TASK REQUIREMENTS: Write out, word for word, every line from the one containing "Cannot connect error" through the final line of the records.

====== DATA SECTION

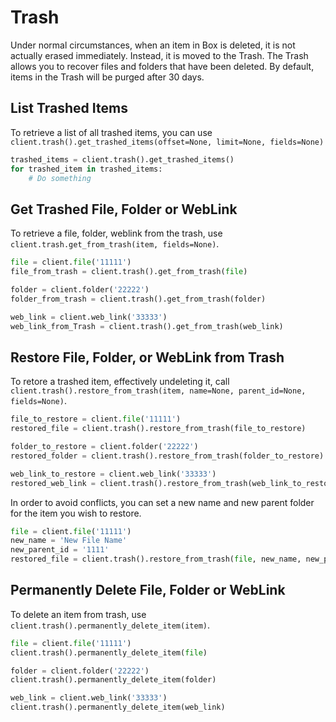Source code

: Trash
=====

Under normal circumstances, when an item in Box is deleted, it is not actually erased immediately. Instead, it is
moved to the Trash. The Trash allows you to recover files and folders that have been deleted. By default, items in
the Trash will be purged after 30 days.


List Trashed Items
------------------

To retrieve a list of all trashed items, you can use `client.trash().get_trashed_items(offset=None, limit=None, fields=None)`

```python
trashed_items = client.trash().get_trashed_items()
for trashed_item in trashed_items:
    # Do something
```

Get Trashed File, Folder or WebLink
-----------------------------------

To retrieve a file, folder, weblink from the trash, use `client.trash.get_from_trash(item, fields=None)`. 

```python
file = client.file('11111')
file_from_trash = client.trash().get_from_trash(file)
```

```python
folder = client.folder('22222')
folder_from_trash = client.trash().get_from_trash(folder)
```

```python
web_link = client.web_link('33333')
web_link_from_Trash = client.trash().get_from_trash(web_link)
```

Restore File, Folder, or WebLink from Trash
-------------------------------------------

To retore a trashed item, effectively undeleting it, call `client.trash().restore_from_trash(item, name=None, parent_id=None, fields=None)`.

```python
file_to_restore = client.file('11111')
restored_file = client.trash().restore_from_trash(file_to_restore)
```

```python
folder_to_restore = client.folder('22222')
restored_folder = client.trash().restore_from_trash(folder_to_restore)
```

```python
web_link_to_restore = client.web_link('33333')
restored_web_link = client.trash().restore_from_trash(web_link_to_restore)
```

In order to avoid conflicts, you can set a new name and new parent folder for the item you wish to restore.

```python
file = client.file('11111')
new_name = 'New File Name'
new_parent_id = '1111'
restored_file = client.trash().restore_from_trash(file, new_name, new_parent_id)
```

Permanently Delete File, Folder or WebLink
-------------------------------------------

To delete an item from trash, use `client.trash().permanently_delete_item(item)`.

```python
file = client.file('11111')
client.trash().permanently_delete_item(file)
```

```python
folder = client.folder('22222')
client.trash().permanently_delete_item(folder)
```

```python
web_link = client.web_link('33333')
client.trash().permanently_delete_item(web_link)
```

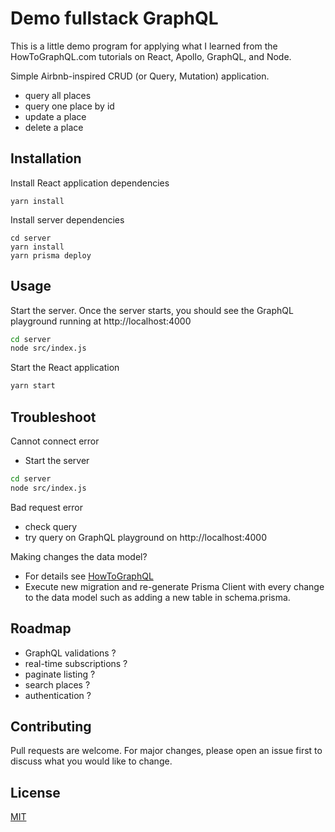# Demo fullstack GraphQL

This is a little demo program for applying what I learned from the HowToGraphQL.com tutorials on React, Apollo, GraphQL, and Node.

Simple Airbnb-inspired CRUD (or Query, Mutation) application.

- query all places
- query one place by id
- update a place
- delete a place

## Installation

Install React application dependencies

```
yarn install
```

Install server dependencies

```
cd server
yarn install
yarn prisma deploy
```

## Usage

Start the server. Once the server starts, you should see the GraphQL playground running at http://localhost:4000

```bash
cd server
node src/index.js
```

Start the React application

```bash
yarn start
```

## Troubleshoot

Cannot connect error

- Start the server

```bash
cd server
node src/index.js
```

Bad request error

- check query
- try query on GraphQL playground on http://localhost:4000

Making changes the data model?

- For details see [HowToGraphQL](https://www.howtographql.com/graphql-js/6-authentication/)
- Execute new migration and re-generate Prisma Client with every change to the data model such as adding a new table in schema.prisma.

## Roadmap

- GraphQL validations ?
- real-time subscriptions ?
- paginate listing ?
- search places ?
- authentication ?

## Contributing

Pull requests are welcome. For major changes, please open an issue first to discuss what you would like to change.

## License

[MIT](https://choosealicense.com/licenses/mit/)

============

RESULT FOR THIS TASK:
Cannot connect error

- Start the server

```bash
cd server
node src/index.js
```

Bad request error

- check query
- try query on GraphQL playground on http://localhost:4000

Making changes the data model?

- For details see [HowToGraphQL](https://www.howtographql.com/graphql-js/6-authentication/)
- Execute new migration and re-generate Prisma Client with every change to the data model such as adding a new table in schema.prisma.

## Roadmap

- GraphQL validations ?
- real-time subscriptions ?
- paginate listing ?
- search places ?
- authentication ?

## Contributing

Pull requests are welcome. For major changes, please open an issue first to discuss what you would like to change.

## License

[MIT](https://choosealicense.com/licenses/mit/)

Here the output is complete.